本作では、中学生という、ある意味血気盛んな時期だったからこそ、
意義を唱える正義感が行動を起こさせていたのですね。

実際の社会では、大人の立場だと、
自分で責任を取る事を回避する人間しかいない上に、
「どうせ変わらない」という徒労感や倦怠感が行動を起こす事をためらわせてしまいます。

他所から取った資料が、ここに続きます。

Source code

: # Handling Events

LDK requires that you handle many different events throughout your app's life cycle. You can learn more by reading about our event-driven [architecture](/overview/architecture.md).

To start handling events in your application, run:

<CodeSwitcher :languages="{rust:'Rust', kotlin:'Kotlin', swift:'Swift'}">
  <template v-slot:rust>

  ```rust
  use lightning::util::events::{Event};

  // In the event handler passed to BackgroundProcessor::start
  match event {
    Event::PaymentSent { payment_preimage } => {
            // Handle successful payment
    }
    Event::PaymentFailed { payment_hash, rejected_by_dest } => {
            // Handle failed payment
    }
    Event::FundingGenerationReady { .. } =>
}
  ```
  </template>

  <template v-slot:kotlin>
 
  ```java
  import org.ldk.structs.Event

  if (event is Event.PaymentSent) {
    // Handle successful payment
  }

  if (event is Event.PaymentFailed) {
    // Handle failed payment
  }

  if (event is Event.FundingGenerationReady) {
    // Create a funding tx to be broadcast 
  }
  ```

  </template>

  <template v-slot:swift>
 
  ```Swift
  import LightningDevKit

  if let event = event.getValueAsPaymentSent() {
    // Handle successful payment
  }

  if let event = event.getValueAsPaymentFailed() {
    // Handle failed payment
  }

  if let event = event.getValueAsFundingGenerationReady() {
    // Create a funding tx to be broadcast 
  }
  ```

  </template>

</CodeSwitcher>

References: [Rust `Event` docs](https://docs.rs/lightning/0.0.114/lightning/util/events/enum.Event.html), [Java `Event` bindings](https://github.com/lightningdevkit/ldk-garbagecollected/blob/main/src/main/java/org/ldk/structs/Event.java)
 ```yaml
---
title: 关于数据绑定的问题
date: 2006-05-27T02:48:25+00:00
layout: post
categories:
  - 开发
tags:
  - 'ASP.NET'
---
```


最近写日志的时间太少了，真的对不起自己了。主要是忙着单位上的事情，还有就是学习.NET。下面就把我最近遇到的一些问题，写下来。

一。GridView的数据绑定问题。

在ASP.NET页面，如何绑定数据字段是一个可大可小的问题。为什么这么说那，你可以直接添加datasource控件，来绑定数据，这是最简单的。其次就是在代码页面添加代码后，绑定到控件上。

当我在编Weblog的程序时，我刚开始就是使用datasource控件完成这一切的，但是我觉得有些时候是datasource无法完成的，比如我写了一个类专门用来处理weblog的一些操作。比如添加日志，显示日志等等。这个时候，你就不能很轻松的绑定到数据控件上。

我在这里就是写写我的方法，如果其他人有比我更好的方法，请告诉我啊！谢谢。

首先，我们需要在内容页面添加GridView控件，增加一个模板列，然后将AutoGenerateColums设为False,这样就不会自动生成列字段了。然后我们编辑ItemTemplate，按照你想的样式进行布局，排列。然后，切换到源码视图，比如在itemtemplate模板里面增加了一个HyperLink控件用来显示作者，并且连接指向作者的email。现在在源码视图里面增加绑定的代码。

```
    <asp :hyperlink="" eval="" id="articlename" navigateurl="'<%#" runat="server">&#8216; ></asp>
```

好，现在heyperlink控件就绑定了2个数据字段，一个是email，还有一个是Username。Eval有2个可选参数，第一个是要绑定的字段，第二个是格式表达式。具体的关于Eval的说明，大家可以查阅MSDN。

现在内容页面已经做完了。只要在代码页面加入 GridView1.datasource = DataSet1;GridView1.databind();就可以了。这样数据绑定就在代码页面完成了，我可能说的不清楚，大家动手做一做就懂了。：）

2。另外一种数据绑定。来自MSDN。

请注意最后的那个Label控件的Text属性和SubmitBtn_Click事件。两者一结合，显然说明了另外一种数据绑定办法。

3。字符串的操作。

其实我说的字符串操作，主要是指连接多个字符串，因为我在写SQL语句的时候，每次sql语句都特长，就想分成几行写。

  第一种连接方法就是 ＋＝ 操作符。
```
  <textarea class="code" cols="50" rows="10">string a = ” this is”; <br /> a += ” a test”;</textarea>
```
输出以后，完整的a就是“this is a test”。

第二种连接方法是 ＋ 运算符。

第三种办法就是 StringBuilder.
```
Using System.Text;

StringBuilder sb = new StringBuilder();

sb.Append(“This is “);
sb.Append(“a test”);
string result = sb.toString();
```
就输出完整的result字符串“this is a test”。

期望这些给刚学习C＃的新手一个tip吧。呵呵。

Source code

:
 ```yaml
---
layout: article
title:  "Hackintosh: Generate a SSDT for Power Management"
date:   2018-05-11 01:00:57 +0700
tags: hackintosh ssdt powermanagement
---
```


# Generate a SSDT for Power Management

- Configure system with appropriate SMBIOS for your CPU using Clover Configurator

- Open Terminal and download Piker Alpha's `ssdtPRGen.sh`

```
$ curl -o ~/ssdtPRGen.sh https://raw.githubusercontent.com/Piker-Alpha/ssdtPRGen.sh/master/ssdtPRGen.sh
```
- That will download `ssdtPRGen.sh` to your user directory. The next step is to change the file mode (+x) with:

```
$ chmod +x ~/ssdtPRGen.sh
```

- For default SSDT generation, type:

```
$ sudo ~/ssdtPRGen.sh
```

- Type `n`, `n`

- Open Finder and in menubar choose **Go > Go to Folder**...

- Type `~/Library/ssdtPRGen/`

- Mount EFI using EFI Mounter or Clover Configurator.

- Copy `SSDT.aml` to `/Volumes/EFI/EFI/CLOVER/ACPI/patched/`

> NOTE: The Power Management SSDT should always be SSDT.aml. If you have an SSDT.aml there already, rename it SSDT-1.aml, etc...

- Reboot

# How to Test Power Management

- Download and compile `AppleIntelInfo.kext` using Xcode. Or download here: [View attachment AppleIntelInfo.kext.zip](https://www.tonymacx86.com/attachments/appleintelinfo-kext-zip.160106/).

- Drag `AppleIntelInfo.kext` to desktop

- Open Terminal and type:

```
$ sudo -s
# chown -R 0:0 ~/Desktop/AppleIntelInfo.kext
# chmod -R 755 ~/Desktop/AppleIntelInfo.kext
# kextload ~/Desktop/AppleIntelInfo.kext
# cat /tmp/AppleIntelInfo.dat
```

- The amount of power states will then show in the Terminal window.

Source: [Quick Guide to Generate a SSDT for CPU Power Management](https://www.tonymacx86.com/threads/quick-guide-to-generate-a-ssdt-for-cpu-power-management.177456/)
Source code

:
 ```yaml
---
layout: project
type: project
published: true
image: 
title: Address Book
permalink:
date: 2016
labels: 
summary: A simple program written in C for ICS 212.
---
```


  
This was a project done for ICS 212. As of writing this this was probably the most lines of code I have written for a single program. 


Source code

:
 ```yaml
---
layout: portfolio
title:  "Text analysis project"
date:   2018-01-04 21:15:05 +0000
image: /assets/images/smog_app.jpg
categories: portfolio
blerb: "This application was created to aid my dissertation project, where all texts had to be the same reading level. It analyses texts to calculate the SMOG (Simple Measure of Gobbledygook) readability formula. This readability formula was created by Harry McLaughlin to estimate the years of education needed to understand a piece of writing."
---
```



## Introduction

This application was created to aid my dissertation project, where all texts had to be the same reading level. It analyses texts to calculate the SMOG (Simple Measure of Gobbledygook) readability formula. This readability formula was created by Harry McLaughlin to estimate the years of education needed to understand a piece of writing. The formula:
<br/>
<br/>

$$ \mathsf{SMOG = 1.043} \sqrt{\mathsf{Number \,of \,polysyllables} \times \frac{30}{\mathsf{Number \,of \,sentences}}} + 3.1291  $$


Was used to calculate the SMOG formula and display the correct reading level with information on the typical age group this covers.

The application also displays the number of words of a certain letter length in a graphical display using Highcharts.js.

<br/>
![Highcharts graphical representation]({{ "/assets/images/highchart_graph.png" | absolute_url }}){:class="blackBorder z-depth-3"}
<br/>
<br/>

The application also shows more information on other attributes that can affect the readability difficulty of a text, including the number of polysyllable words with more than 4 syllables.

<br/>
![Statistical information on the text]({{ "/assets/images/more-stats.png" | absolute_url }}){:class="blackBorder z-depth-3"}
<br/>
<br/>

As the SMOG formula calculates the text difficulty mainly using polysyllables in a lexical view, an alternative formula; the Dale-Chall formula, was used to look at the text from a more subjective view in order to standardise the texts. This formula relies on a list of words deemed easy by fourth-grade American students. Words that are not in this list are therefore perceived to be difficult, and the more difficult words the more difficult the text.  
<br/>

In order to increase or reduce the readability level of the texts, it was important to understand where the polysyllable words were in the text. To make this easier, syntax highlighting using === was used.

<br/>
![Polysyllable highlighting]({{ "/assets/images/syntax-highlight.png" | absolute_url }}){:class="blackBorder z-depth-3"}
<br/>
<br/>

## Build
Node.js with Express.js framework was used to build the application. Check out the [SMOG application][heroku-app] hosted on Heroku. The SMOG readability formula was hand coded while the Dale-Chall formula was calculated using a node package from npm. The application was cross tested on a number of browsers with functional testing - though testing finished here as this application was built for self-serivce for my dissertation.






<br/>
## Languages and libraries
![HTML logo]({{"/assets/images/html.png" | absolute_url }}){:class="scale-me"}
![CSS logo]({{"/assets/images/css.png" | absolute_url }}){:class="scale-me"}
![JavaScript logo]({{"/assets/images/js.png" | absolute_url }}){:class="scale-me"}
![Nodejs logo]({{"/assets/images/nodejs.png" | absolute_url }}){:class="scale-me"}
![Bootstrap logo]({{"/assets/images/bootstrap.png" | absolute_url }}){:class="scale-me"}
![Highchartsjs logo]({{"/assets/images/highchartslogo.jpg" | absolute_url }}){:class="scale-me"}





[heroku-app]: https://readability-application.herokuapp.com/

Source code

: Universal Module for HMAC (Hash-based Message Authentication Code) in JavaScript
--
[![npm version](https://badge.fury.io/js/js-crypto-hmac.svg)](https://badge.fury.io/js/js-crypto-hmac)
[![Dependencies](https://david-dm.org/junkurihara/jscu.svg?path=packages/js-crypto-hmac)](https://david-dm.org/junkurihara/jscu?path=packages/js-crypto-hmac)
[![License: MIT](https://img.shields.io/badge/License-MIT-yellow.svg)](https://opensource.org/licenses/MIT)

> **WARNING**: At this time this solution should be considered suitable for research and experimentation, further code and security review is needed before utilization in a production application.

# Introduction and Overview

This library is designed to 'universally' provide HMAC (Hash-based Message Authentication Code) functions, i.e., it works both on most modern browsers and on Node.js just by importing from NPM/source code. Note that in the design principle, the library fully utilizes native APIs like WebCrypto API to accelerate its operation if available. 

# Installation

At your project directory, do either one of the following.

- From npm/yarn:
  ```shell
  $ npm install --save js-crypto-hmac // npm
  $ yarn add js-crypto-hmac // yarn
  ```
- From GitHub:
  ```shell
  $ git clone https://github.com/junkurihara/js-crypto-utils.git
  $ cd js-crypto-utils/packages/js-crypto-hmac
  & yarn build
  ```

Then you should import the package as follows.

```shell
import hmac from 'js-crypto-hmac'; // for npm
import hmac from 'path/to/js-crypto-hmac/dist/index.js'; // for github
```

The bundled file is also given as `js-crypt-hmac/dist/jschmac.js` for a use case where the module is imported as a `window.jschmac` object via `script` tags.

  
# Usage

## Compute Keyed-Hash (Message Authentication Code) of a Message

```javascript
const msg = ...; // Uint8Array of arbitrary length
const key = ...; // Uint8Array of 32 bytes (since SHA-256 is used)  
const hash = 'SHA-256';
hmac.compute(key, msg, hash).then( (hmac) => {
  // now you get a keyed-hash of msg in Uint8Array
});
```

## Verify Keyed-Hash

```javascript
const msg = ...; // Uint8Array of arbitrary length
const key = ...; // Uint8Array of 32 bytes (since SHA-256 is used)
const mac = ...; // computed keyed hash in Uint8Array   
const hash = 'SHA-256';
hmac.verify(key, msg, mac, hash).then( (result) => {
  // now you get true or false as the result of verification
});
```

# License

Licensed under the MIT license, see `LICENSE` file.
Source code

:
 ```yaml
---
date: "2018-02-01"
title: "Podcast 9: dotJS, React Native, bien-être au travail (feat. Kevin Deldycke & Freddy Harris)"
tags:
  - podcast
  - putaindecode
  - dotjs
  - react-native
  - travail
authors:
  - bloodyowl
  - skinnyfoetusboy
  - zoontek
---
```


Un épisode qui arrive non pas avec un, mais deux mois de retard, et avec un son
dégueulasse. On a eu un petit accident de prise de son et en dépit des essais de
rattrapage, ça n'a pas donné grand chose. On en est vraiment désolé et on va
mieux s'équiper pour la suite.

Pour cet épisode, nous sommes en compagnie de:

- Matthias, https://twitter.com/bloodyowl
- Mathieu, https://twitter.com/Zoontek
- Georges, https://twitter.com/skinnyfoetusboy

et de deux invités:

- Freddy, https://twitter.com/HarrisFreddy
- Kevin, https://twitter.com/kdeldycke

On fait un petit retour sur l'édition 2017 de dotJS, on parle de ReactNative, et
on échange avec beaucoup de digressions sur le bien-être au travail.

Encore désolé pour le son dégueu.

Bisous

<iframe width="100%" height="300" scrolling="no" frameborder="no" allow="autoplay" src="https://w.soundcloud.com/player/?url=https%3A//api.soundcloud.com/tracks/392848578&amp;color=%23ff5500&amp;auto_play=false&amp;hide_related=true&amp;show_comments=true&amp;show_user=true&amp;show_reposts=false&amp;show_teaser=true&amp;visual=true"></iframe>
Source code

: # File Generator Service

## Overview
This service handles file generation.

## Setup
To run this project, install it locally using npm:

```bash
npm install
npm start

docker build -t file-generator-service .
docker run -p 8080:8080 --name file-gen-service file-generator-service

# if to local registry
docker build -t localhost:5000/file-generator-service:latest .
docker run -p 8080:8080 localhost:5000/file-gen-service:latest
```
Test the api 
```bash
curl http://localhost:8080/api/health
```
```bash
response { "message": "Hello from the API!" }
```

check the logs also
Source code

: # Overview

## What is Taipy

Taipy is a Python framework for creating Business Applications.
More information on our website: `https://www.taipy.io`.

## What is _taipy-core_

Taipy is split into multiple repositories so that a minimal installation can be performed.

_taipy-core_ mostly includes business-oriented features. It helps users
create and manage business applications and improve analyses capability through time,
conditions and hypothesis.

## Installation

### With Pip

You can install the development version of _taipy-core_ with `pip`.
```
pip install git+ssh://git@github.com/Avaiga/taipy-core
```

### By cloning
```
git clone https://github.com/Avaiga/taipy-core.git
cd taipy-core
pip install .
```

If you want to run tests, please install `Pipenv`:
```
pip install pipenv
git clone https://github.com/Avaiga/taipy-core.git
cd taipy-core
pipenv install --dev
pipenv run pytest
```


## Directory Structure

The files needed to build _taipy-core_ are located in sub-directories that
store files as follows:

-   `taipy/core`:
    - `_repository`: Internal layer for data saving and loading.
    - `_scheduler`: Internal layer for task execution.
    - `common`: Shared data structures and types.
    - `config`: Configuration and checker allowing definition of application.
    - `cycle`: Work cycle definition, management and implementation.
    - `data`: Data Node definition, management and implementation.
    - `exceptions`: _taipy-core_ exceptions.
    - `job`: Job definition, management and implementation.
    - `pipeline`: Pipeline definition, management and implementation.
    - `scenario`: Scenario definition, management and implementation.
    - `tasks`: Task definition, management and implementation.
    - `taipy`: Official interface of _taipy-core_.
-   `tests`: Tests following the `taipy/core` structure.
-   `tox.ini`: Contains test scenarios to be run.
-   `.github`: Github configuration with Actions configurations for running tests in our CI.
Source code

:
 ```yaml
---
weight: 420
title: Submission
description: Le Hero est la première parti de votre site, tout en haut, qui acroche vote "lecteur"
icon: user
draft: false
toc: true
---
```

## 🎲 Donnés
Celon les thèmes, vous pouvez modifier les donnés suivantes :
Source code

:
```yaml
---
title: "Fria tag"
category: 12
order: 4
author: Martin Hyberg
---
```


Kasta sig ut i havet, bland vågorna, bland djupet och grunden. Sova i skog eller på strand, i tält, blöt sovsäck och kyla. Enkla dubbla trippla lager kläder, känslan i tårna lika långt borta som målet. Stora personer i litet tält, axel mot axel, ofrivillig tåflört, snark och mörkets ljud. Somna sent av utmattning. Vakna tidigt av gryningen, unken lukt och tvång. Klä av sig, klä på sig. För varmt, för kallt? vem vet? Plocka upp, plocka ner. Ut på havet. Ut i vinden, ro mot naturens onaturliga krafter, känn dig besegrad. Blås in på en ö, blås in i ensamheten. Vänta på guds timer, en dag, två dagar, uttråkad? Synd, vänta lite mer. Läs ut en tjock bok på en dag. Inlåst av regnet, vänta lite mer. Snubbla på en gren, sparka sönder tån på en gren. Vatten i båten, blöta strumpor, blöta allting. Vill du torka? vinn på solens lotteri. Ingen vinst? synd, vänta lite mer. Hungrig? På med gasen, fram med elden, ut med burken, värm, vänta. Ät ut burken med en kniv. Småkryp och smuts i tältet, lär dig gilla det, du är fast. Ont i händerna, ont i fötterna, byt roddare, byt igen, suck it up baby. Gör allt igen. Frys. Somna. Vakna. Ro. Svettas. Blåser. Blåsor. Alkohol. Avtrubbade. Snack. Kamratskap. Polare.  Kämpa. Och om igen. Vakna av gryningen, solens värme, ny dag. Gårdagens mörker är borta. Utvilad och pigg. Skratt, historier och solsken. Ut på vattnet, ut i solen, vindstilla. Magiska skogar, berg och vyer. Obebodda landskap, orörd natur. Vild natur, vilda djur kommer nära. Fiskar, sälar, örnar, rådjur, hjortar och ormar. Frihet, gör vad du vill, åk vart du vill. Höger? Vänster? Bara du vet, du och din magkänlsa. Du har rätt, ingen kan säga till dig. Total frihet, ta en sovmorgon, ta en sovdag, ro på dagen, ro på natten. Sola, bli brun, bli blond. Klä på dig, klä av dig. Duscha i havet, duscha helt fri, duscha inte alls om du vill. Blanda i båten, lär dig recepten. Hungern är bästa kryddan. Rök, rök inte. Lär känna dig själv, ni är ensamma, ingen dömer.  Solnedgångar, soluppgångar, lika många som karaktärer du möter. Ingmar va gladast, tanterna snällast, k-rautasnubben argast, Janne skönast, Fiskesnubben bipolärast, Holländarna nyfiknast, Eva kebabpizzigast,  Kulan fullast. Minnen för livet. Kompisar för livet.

本作でも、何となく問題を先送りにする学校の先生に、その立場が明確に表されています。

 

また、煽りはするが、前面には出ない父親、
身の危険を第一に、行動を自粛させようとする母親など、
社会を取り巻く、
「面倒くさい事に対峙した人間のスタンス」
が本作では色々見られます。

 

全体主義に対峙し、
それが異常だと頭で理解していても、
必ずしも皆がそれに反対する訳では無い

そこの所に、権力者が強権を振るうスキを与えているのですね。

 

気付いた時には、既に手遅れ。
そうなって顔真っ青にならないように、注意して我々も生きるべきなのです。

 

 

 

中学校を舞台に、
SF的な設定で、超能力の描写がある。

こう書くと子供だましの様に見えますが、本作『ねらわれた学園』はそこで終わる作品ではありません。

『一九八四』
『華氏451度』
動物農場』etc…

これらの名作と共通する読み味が本作にはあります。

 

鮮やかな手並みの侵略に、顔を真っ青なりますが、

しかし、手を拱いているだけでは事態は解決しない、
抵抗の大事さを描きつつ、

さらにはそれに伴う、周囲の人間のスタンスの違いも浮き彫りにした『ねらわれた学園』。

現実に即しているからこその、
物語の面白さに溢れた傑作です。